Digging into personal history is not a new undertaking for Lucy Dacus. Historian, Dacus’ 2018 album (as well as Paste’s pick for the best of that year) and the follow-up to her 2016 debut No Burden, followed the end of a five-year relationship and the death of Dacus’ grandmother. She chronicled the split on “Night Shift,” which very well might be one of the best breakup songs ever written, and honored her late grandmother on “Pillar of Truth,” which—warning—has been known to induce ugly sobs. She did a magnificent job throughout the album knitting together her own sorrows and joy with our collective strife in 2018.

It’s clear on her third LP, Home Video (out June 25 on Matador), that the Virginia-born singer/songwriter wasn’t quite finished exploring her past and how it connects to the present. Throughout Home Video, Dacus revisits key scenes from and offers reflections on her childhood in Richmond, with the unexplainable perspective of not only someone who lived that childhood, but also—somehow—someone who witnessed it. First and foremost, Dacus is a storyteller. Home Video, recorded at Trace Horse Studio in Nashville, is just what you’d expect from such a talent. Here, her wise brand of rock music blooms into something even more palpable, relatable and beautifully messy. 

Dacus picks up where “Nonbeliever,” a Historian standout about coming to grips with abandoning conventional Christianity, left off. She constructs an even wider stained glass window throughout Home Video, giving us more insight into her complicated relationship with religion. “In the summer of ‘07, I was sure I’d go to Heaven / but I was hedging my bets at VBS,” she sings on “VBS,” aka Vacation Bible School, which, if you grew up in the South, may conjure memories of laughably small paper cups spilling over with Country Time lemonade, popsicle stick crafts and resounding choruses of “We Are Marching In The Light of God.” The song is made complete with a mention of Slayer and homemade drugs, two taboo commodities at church camp. 

Growing up in a strict lane of evangelism can be traumatizing for anyone, but it can especially hard on queer people, who as children are often led to believe their very existence is evil. Desire clashes with fear on “Triple Dog Dare,” where a crush translates to potential damnation in the eyes of two nervous young churchgoers: “Your lip was trembling when you said that we are cursed,” Dacus sings. “You’re trying not to cry / when you tell me you’re afraid that we may die.”

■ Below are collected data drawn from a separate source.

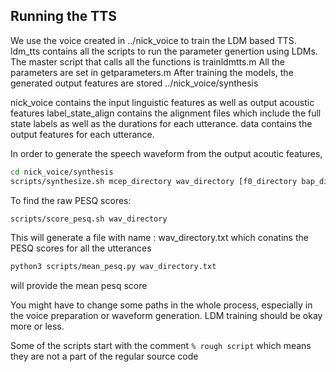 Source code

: ## Running the TTS

We use the voice created in ../nick_voice to train the LDM based TTS.
ldm_tts contains all the scripts to run the parameter genertion using LDMs.
The master script that calls all the functions is trainldmtts.m
All the parameters are set in getparameters.m
After training the models, the generated output features are stored ../nick_voice/synthesis

nick_voice contains the input linguistic features as well as output acoustic features
label_state_align contains the alignment files which include the full state labels as well as the durations for each utterance. data contains the output features for each utterance.

In order to generate the speech waveform from the output acoutic features, 
```bash
cd nick_voice/synthesis
scripts/synthesize.sh mcep_directory wav_directory [f0_directory bap_directory]
```

To find the raw PESQ scores: 
```bash
scripts/score_pesq.sh wav_directory
```
This will generate a file with name : wav_directory.txt which conatins the PESQ scores for all the utterances
```bash
python3 scripts/mean_pesq.py wav_directory.txt
```
will provide the mean pesq score 

You might have to change some paths in the whole process, especially in the voice preparation or waveform generation. LDM training should be okay more or less.

Some of the scripts start with the comment `% rough script` which means they are not a part of the regular source code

“Christine” also finds a young Dacus in the church’s orbit: “We’re coming home from a sermon saying how bent on evil we are,” she sings, addressing a friend (or perhaps a would-be someone more?) who is about to retreat into a possibly doomed relationship. And as any devoted friend should, Dacus offers to “throw my shoe at the altar” if it means saving her mate from ending up with “somebody who won’t make you happy.” 

Mixed in with the religious retrospective are thoughtful snippets from past encounters with friends and partners. On “Cartwheel,” an intricate folk tune reminiscent of The Staves, Dacus watches future plans with a partner unfurl, closing the song with “The future isn’t worth its weight in gold / The future is a benevolent black hole.” “Thumbs,” meanwhile, is a revenge fantasy about killing off a friend’s dirtbag dad. That may sound grotesque, but the longtime live favorite among Dacus fans is actually more of a study in fierce friendship—the kind where holding hands is normal and protecting one another is second nature. “I would kill him if you let me,” Dacus offers. And on “Brando,” a delightful soft-rock jam, Dacus revisits a “dramatic friend” who “never knew me like you thought you did.”

“Going Going Gone,” which features Dacus’ boygenius bandmates Phoebe Bridgers and Julien Baker (who all have a steady habit of popping up on each other’s solo records) on backup vocals, recounts a high school fling complete with “locking lips and braces brackets.” But the song doesn’t stop at adolescent angst. Dacus indulges in a vivid environmental metaphor (“The sunset threw a tantrum / it wasn’t ready to go just yet / Mother Earth said, ‘time for bed’ / it resisted and the sky went red”), followed by a fit of laughter from Bridgers and Baker. The trio appears again on “Please Stay,” where Dacus pleads with a loved one who is sinking into a dark place.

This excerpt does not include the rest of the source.